[Saved data entries]

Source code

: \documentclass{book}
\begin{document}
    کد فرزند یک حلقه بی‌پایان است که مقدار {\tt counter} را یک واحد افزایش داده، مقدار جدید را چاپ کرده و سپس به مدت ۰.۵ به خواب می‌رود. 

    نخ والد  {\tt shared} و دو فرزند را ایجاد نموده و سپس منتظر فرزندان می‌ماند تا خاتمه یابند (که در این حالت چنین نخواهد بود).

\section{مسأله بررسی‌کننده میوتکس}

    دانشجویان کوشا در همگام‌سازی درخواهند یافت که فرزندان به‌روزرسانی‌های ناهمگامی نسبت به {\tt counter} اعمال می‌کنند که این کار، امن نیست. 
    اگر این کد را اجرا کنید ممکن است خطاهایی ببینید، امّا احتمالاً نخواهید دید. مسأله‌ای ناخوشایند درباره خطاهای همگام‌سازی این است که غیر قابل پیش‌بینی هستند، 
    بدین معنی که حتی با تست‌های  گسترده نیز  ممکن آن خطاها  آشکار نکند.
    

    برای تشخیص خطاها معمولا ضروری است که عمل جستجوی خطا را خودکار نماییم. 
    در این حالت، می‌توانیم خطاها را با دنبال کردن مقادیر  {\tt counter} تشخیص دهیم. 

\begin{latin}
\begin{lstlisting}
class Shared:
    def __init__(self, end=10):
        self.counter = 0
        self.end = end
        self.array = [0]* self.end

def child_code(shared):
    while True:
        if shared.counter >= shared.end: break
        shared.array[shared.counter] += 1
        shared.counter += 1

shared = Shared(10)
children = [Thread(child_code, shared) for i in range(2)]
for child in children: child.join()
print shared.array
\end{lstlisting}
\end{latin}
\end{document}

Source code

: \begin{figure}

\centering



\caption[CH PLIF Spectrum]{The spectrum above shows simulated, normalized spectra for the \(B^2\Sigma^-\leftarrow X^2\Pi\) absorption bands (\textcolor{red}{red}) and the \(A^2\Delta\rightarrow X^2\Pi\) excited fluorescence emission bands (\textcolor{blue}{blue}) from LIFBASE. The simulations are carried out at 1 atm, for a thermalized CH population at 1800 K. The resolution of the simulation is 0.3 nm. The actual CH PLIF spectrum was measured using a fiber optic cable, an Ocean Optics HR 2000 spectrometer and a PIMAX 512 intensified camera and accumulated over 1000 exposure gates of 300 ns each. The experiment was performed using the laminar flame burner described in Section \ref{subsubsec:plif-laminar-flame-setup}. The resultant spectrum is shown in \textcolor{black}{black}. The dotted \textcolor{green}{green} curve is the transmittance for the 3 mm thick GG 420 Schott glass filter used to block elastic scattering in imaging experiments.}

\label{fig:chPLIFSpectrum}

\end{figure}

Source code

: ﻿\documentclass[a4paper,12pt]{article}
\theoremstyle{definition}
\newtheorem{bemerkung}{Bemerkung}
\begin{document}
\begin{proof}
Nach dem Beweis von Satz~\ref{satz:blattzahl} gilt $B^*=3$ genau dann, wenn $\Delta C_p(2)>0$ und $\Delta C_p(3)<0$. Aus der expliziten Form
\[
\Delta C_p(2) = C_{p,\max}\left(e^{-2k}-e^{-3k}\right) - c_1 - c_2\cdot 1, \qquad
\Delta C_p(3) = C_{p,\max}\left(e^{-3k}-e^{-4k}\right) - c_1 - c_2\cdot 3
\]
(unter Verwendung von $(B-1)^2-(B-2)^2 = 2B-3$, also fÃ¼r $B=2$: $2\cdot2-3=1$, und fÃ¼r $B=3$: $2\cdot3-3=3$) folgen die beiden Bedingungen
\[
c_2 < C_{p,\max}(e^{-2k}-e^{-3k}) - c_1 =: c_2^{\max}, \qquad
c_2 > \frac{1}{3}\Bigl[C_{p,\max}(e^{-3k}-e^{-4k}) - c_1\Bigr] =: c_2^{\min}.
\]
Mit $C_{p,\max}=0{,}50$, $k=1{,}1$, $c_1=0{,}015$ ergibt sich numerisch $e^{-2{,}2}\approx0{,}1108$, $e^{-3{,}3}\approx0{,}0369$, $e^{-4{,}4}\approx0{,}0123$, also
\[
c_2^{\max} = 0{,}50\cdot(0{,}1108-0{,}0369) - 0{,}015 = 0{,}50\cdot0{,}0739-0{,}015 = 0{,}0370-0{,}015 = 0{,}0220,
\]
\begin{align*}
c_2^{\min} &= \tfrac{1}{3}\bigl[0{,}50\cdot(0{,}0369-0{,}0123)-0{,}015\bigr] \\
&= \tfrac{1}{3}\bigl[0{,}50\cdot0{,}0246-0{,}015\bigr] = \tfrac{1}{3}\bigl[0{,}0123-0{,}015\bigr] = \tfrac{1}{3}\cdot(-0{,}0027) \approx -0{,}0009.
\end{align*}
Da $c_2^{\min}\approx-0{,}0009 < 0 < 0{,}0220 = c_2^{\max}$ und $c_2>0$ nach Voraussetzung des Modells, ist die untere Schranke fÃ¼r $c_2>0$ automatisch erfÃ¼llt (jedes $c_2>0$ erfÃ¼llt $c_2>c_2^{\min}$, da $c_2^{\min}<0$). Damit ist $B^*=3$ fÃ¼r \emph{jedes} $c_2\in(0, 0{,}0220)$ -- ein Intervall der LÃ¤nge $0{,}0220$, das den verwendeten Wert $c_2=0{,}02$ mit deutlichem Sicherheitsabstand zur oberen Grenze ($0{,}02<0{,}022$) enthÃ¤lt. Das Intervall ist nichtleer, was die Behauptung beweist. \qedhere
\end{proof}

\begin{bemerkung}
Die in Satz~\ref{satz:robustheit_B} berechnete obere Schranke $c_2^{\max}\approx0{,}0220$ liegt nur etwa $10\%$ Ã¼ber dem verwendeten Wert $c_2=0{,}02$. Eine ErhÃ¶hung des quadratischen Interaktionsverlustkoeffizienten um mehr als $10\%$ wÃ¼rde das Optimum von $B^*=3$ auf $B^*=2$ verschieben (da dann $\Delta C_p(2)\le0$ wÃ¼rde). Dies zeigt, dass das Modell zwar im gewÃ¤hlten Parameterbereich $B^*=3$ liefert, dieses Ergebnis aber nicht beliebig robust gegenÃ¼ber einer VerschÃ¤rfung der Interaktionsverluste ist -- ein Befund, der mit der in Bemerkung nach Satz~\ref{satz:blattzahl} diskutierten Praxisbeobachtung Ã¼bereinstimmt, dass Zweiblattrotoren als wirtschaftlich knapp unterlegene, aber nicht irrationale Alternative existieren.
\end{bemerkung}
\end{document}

▶ [Goal of the exercise]: Each line of the data in which the string "self" appears needs to be copied.

▶ [Task result]:
    def __init__(self, end=10):
        self.counter = 0
        self.end = end
        self.array = [0]* self.end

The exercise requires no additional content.